Start of EXERCISE DATA

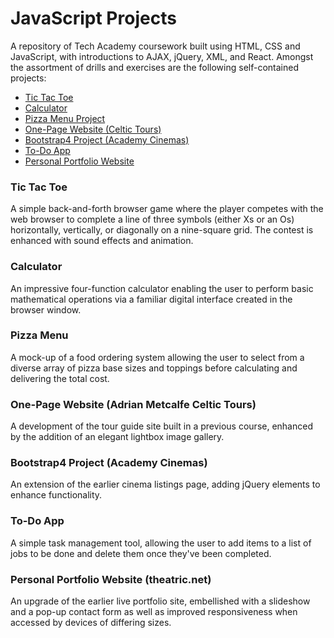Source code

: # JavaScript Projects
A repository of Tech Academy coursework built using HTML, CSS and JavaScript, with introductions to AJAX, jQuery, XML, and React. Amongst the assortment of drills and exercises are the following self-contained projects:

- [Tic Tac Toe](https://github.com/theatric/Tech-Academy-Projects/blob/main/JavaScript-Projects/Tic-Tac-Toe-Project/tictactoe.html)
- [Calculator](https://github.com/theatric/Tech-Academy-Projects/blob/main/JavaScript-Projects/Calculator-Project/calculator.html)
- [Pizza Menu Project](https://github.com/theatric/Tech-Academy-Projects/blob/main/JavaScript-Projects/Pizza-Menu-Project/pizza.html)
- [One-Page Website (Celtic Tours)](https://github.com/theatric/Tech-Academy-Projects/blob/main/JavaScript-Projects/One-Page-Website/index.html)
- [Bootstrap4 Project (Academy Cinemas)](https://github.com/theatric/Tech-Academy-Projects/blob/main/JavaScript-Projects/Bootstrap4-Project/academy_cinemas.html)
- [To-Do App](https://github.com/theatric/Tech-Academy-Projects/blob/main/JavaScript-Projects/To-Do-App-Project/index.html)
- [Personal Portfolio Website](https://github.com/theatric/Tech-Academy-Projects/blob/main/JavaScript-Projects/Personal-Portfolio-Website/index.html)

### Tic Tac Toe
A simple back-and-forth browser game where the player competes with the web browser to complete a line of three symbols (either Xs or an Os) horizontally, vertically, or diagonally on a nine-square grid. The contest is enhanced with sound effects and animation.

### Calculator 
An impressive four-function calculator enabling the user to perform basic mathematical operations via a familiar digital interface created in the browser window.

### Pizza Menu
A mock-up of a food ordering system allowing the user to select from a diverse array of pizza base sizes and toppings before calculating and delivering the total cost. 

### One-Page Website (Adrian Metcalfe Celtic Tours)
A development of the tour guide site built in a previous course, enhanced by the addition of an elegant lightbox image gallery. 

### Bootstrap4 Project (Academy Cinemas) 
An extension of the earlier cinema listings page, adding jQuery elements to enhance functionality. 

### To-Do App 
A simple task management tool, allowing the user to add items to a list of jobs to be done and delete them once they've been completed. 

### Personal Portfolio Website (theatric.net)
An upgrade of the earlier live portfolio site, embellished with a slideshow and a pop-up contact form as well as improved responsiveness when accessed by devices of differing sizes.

End of EXERCISE DATA

ABOUT THIS EXERCISE: Exactly as they appear above, write out the line containing "- [Personal Portfolio" and each line that comes after it in the records.

TASK RESULT:
- [Personal Portfolio Website](https://github.com/theatric/Tech-Academy-Projects/blob/main/JavaScript-Projects/Personal-Portfolio-Website/index.html)

### Tic Tac Toe
A simple back-and-forth browser game where the player competes with the web browser to complete a line of three symbols (either Xs or an Os) horizontally, vertically, or diagonally on a nine-square grid. The contest is enhanced with sound effects and animation.

### Calculator 
An impressive four-function calculator enabling the user to perform basic mathematical operations via a familiar digital interface created in the browser window.

### Pizza Menu
A mock-up of a food ordering system allowing the user to select from a diverse array of pizza base sizes and toppings before calculating and delivering the total cost. 

### One-Page Website (Adrian Metcalfe Celtic Tours)
A development of the tour guide site built in a previous course, enhanced by the addition of an elegant lightbox image gallery. 

### Bootstrap4 Project (Academy Cinemas) 
An extension of the earlier cinema listings page, adding jQuery elements to enhance functionality. 

### To-Do App 
A simple task management tool, allowing the user to add items to a list of jobs to be done and delete them once they've been completed. 

### Personal Portfolio Website (theatric.net)
An upgrade of the earlier live portfolio site, embellished with a slideshow and a pop-up contact form as well as improved responsiveness when accessed by devices of differing sizes.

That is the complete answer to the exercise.